Mi madre se dedicó a ponerle bloqueador a su charro. Teté había convencido a su amiga Cynthia de venirse con nosotros; se habían alejado a hablar de sus asuntos y estaban sentadas en la orilla de una piscina. Tenían metidos los pies en el agua y se quejaban cuando los niños las mojaban al patalear. Cynthia siempre tenía la misma actitud insufrible que Teté. Se quejaban hasta de que alguien les regalara una sonrisa, nadie les merecía la pena, sólo los actores de las telenovelas y los futbolistas.

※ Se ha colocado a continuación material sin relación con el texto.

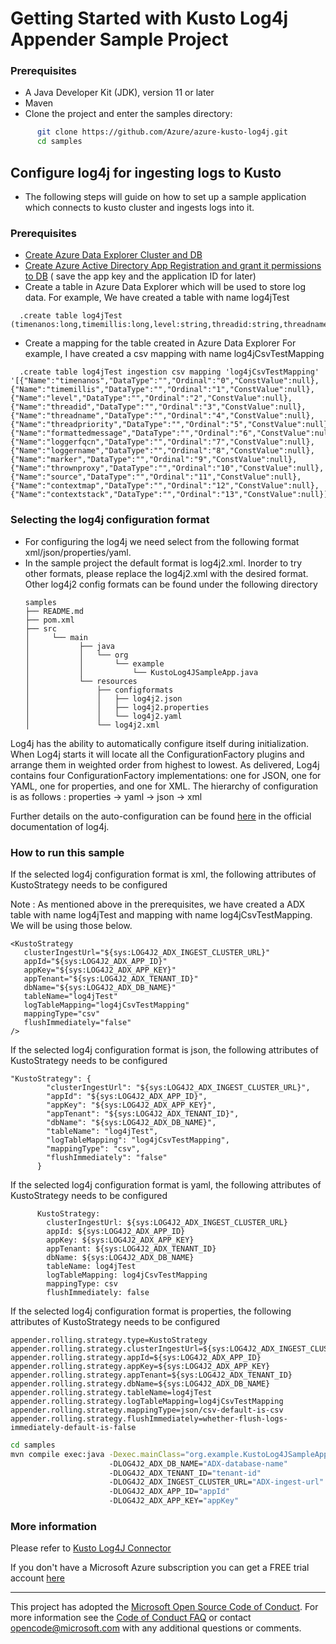 # Getting Started with Kusto Log4j Appender Sample Project

### Prerequisites

- A Java Developer Kit (JDK), version 11 or later
- Maven
- Clone the project and enter the samples directory:

```sh
      git clone https://github.com/Azure/azure-kusto-log4j.git
      cd samples
```

## Configure log4j for ingesting logs to Kusto

- The following steps will guide on how to set up a sample application which connects to kusto cluster and ingests logs
  into it.

### Prerequisites

- [Create Azure Data Explorer Cluster and DB](https://docs.microsoft.com/en-us/azure/data-explorer/create-cluster-database-portal)
- [Create Azure Active Directory App Registration and grant it permissions to DB](https://docs.microsoft.com/en-us/azure/kusto/management/access-control/how-to-provision-aad-app) (
  save the app key and the application ID for later)
- Create a table in Azure Data Explorer which will be used to store log data.
  For example, We have created a table with name log4jTest

```
  .create table log4jTest (timenanos:long,timemillis:long,level:string,threadid:string,threadname:string,threadpriority:int,formattedmessage:string,loggerfqcn:string,loggername:string,marker:string,thrownproxy:string,source:string,contextmap:string,contextstack:string)
```

- Create a mapping for the table created in Azure Data Explorer
  For example, I have created a csv mapping with name log4jCsvTestMapping

```
  .create table log4jTest ingestion csv mapping 'log4jCsvTestMapping' '[{"Name":"timenanos","DataType":"","Ordinal":"0","ConstValue":null},{"Name":"timemillis","DataType":"","Ordinal":"1","ConstValue":null},{"Name":"level","DataType":"","Ordinal":"2","ConstValue":null},{"Name":"threadid","DataType":"","Ordinal":"3","ConstValue":null},{"Name":"threadname","DataType":"","Ordinal":"4","ConstValue":null},{"Name":"threadpriority","DataType":"","Ordinal":"5","ConstValue":null},{"Name":"formattedmessage","DataType":"","Ordinal":"6","ConstValue":null},{"Name":"loggerfqcn","DataType":"","Ordinal":"7","ConstValue":null},{"Name":"loggername","DataType":"","Ordinal":"8","ConstValue":null},{"Name":"marker","DataType":"","Ordinal":"9","ConstValue":null},{"Name":"thrownproxy","DataType":"","Ordinal":"10","ConstValue":null},{"Name":"source","DataType":"","Ordinal":"11","ConstValue":null},{"Name":"contextmap","DataType":"","Ordinal":"12","ConstValue":null},{"Name":"contextstack","DataType":"","Ordinal":"13","ConstValue":null}]'
```

### Selecting the log4j configuration format

- For configuring the log4j we need select from the following format xml/json/properties/yaml.
- In the sample project the default format is log4j2.xml. Inorder to try other formats, please replace the log4j2.xml
  with the desired format. Other log4j2 config formats can be found under the following directory
   ```
  samples
   ├── README.md
   ├── pom.xml
   ├── src
   │     └── main
   │           ├── java
   │           │   └── org
   │           │       └── example
   │           │           └── KustoLog4JSampleApp.java
   │           └── resources
   │               ├── configformats
   │               │   ├── log4j2.json
   │               │   ├── log4j2.properties
   │               │   └── log4j2.yaml
   │               └── log4j2.xml
  ```                                         

Log4j has the ability to automatically configure itself during initialization. When Log4j starts it will locate all the
ConfigurationFactory plugins and arrange them in weighted order from highest to lowest. As delivered, Log4j contains
four ConfigurationFactory implementations: one for JSON, one for YAML, one for properties, and one for XML.
The hierarchy of configuration is as follows : properties -> yaml -> json -> xml

Further details on the auto-configuration can be
found [here](https://logging.apache.org/log4j/2.x/manual/configuration.html) in the official documentation of log4j.

### How to run this sample

If the selected log4j configuration format is xml, the following attributes of KustoStrategy needs to be configured

Note : As mentioned above in the prerequisites, we have created a ADX table with name log4jTest and mapping with name
log4jCsvTestMapping. We will be using those below.

```
<KustoStrategy
   clusterIngestUrl="${sys:LOG4J2_ADX_INGEST_CLUSTER_URL}"
   appId="${sys:LOG4J2_ADX_APP_ID}"
   appKey="${sys:LOG4J2_ADX_APP_KEY}"
   appTenant="${sys:LOG4J2_ADX_TENANT_ID}"
   dbName="${sys:LOG4J2_ADX_DB_NAME}"
   tableName="log4jTest"
   logTableMapping="log4jCsvTestMapping"
   mappingType="csv"
   flushImmediately="false"
/>

```

If the selected log4j configuration format is json, the following attributes of KustoStrategy needs to be configured

```
"KustoStrategy": {
        "clusterIngestUrl": "${sys:LOG4J2_ADX_INGEST_CLUSTER_URL}",
        "appId": "${sys:LOG4J2_ADX_APP_ID}",
        "appKey": "${sys:LOG4J2_ADX_APP_KEY}",
        "appTenant": "${sys:LOG4J2_ADX_TENANT_ID}",
        "dbName": "${sys:LOG4J2_ADX_DB_NAME}",
        "tableName": "log4jTest",
        "logTableMapping": "log4jCsvTestMapping",
        "mappingType": "csv",
        "flushImmediately": "false"
      }
```

If the selected log4j configuration format is yaml, the following attributes of KustoStrategy needs to be configured

```
      KustoStrategy:
        clusterIngestUrl: ${sys:LOG4J2_ADX_INGEST_CLUSTER_URL}
        appId: ${sys:LOG4J2_ADX_APP_ID}
        appKey: ${sys:LOG4J2_ADX_APP_KEY}
        appTenant: ${sys:LOG4J2_ADX_TENANT_ID}
        dbName: ${sys:LOG4J2_ADX_DB_NAME}
        tableName: log4jTest
        logTableMapping: log4jCsvTestMapping
        mappingType: csv
        flushImmediately: false
```

If the selected log4j configuration format is properties, the following attributes of KustoStrategy needs to be
configured

```
appender.rolling.strategy.type=KustoStrategy
appender.rolling.strategy.clusterIngestUrl=${sys:LOG4J2_ADX_INGEST_CLUSTER_URL}
appender.rolling.strategy.appId=${sys:LOG4J2_ADX_APP_ID}
appender.rolling.strategy.appKey=${sys:LOG4J2_ADX_APP_KEY}
appender.rolling.strategy.appTenant=${sys:LOG4J2_ADX_TENANT_ID}
appender.rolling.strategy.dbName=${sys:LOG4J2_ADX_DB_NAME}
appender.rolling.strategy.tableName=log4jTest
appender.rolling.strategy.logTableMapping=log4jCsvTestMapping
appender.rolling.strategy.mappingType=json/csv-default-is-csv
appender.rolling.strategy.flushImmediately=whether-flush-logs-immediately-default-is-false
```

```sh
cd samples
mvn compile exec:java -Dexec.mainClass="org.example.KustoLog4JSampleApp" 
                      -DLOG4J2_ADX_DB_NAME="ADX-database-name" 
                      -DLOG4J2_ADX_TENANT_ID="tenant-id" 
                      -DLOG4J2_ADX_INGEST_CLUSTER_URL="ADX-ingest-url" 
                      -DLOG4J2_ADX_APP_ID="appId" 
                      -DLOG4J2_ADX_APP_KEY="appKey"

```

### More information

Please refer to [Kusto Log4J Connector](https://github.com/Azure/azure-kusto-log4j) 

If you don't have a Microsoft Azure subscription you can get a FREE trial
account [here](http://go.microsoft.com/fwlink/?LinkId=330212)

---

This project has adopted the [Microsoft Open Source Code of Conduct](https://opensource.microsoft.com/codeofconduct/).
For more information see the [Code of Conduct FAQ](https://opensource.microsoft.com/codeofconduct/faq/) or
contact [opencode@microsoft.com](mailto:opencode@microsoft.com) with any additional questions or comments.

Cynthia me gustaba y eso me hacía sentir mal. Su cuerpo era frágil y bonito, una piel muy blanca. Sus mejillas con hoyuelos, su pelo color miel. Me gustaba pero me caía peor que nadie. Ella me odiaba. Cuando la miré llegar en bikini tuve una erección. Me jodía mucho eso. Sentía que yo era algo así como un pedófilo porque ella tenía catorce y yo diecisiete. Nunca la habría molestado. Lo juro. Me parecía que no era correcto tener erecciones como la que tuve de solo verla en ese bikini. La erección debió durarme veinte largos minutos. Afortunadamente, me quedé tumbado en la toalla. Y, por suerte también, me dio tanto asco ver la crema lechosa que mi mamá le untaba en la piel a su charro, que la erección naufragó como un barco recién bombardeado por los nazis en la Segunda Guerra Mundial.

—Tengo ganas de un chínguere, Juanita…

—¿Quieres que te traiga una cerveza, papi bendito?

El Pandeado me miró como si viera un bulto y mi madre comprendió el mensaje.

—Ándale, Yago, no estés sin hacer nada y tráele una cerveza a tu papi…

Me levanté cerciorándome de que mi pájaro estuviera dormido en su jaula. Tendí la mano para que mi mamá me diera el dinero y ella movió la cabeza, desaprobando, mientras lo buscaba en su bolso.

—Yo voy con el Nini, no se vaya a perder —dijo el Pandeado con airecillo burlón.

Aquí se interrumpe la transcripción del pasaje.